Unfortunately, the error messages you see on the screen of the CHAdeMO charger rarely give much clue as to what is wrong – typically you will see the station trying to communicate with the car for about 30 seconds and then it will fail.
The most common cause of problems is failure to lock the connector correctly (see below).
There have been reports of incompatibility between the software in certain CHAdeMO stations and the Tesla adapter. Some users report success at these locations if they reverse the order of steps 5 and 7 in the list above: request the charger to start before inserting the connector into the adapter. This is slightly tricky as you only have a few seconds to do it before the charger gives up – probably easiest done by inserting the adapter into the car first, then starting the charge (using your membership card etc.), then quickly inserting the connector into the adapter and locking it.
The Tesla adapter does have upgradeable software inside it – Tesla Service Centres have the necessary tool to apply the upgrade (you can’t do it yourself). At present, there are no known cases specifically requiring an upgrade – indeed some anecdotal evidence is suggesting that older software may work better.
If the controls on the station aren’t responding at all, then it is probably faulty – it may be worth calling the helpdesk for the chargepoint owner, as in some cases the unit can be reset remotely.
Some designs of unit have an emergency stop button that may have been pressed accidentally (or maliciously). If so, you may consider pulling it out to reset it.
A number of different manufacturers make CHAdeMO connectors.
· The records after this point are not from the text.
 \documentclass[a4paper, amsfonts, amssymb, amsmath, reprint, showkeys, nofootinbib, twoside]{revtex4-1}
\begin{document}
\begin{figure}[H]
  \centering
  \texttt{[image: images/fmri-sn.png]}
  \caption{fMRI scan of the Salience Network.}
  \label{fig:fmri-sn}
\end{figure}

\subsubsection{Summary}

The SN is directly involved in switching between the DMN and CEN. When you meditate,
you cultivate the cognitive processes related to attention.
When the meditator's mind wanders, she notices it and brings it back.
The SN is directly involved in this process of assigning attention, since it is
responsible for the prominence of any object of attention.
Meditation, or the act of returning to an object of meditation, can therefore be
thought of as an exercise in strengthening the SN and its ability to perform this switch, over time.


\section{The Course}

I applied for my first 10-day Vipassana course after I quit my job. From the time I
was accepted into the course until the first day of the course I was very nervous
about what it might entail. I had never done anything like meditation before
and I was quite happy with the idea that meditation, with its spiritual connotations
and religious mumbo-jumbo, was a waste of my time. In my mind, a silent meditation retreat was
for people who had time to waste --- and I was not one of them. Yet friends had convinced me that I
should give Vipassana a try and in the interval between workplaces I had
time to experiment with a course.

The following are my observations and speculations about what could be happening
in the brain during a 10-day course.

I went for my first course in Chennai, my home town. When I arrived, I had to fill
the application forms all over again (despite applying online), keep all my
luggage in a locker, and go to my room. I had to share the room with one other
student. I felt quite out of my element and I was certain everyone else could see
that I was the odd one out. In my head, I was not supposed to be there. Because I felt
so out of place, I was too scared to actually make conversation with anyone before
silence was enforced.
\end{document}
Although they are all compatible with the Tesla adapter, they vary significantly in design and in how they work.
The original ‘Yazaki’ connector
This is at present the most commonly found connector, and also the most difficult to use. Almost everybody gets it wrong the first time they try!
The connector has a release button on the top and a locking lever on the bottom. When you plug it into the Tesla adapter, there is a satisfying ‘click’ and the release button pops up – it seems to be firmly connected but it is not locked yet! You must also pull the locking lever towards the handle and use the rubber boot to hold the lever in the locked position.
The photo above shows the connector inserted but not locked; the photo below shows it properly locked and ready to use.
After charging, you must first free the lever from the rubber boot (so that it’s back in the position in the 1st picture) and then press the release button on the top of the connector as you pull it away from the Tesla adapter.
The new ‘Yazaki’ connector
This new improved connector is slowly replacing the older ones.
It is much easier to use – simply push it into the Tesla adapter until the yellow button pops out at the back of the connector and it is automatically locked. After charging push firmly on the yellow button as you pull the connector out of the adapter.
While the Yazaki connectors are most common, a number of other types can be found, including one with two buttons (one button to lock, one button to unlock). If you find one not shown here, please take a photo and send it to us!
Controls and displays
Some of the controls and displays may not be obvious at first glance.
Most chargepoints have multiple ‘hoses’ with different connectors on the end, and you need to tell it that you are using the CHAdeMO one. On the DBT chargers, they originally had two hoses which they prominently labelled “AC” and “DC” (with DC being the CHAdeMO). Then they introduced a third hose for CCS (which is also DC!), so needed a new way of labelling them – they have opted for images showing the shape of the connector. The diagramatic CHAdeMO connector is a circle with 4 small circles within it – the top option in the picture below (compared to the CCS, option 3, with a more irregular shape).
One other issue with these DBT chargers can easily catch you out: most of the options are selected by pressing the buttons on the side of the display, alongside the option being selected. However, it also asks you to confirm yes/no selections with a green tick/red cross at the bottom line of the display. These are not selected using the buttons alongside the tick and cross – instead, there are two extra buttons used for this purpose. In daylight, you can see that there’s a line drawn in the plastic surround that connects the extra two buttons to the place where the tick or cross are shown, but in the dark or if the marking has faded you might not spot this.
In the picture, it is the bottom-most right hand button that you need to press, not the one closest to the green tick!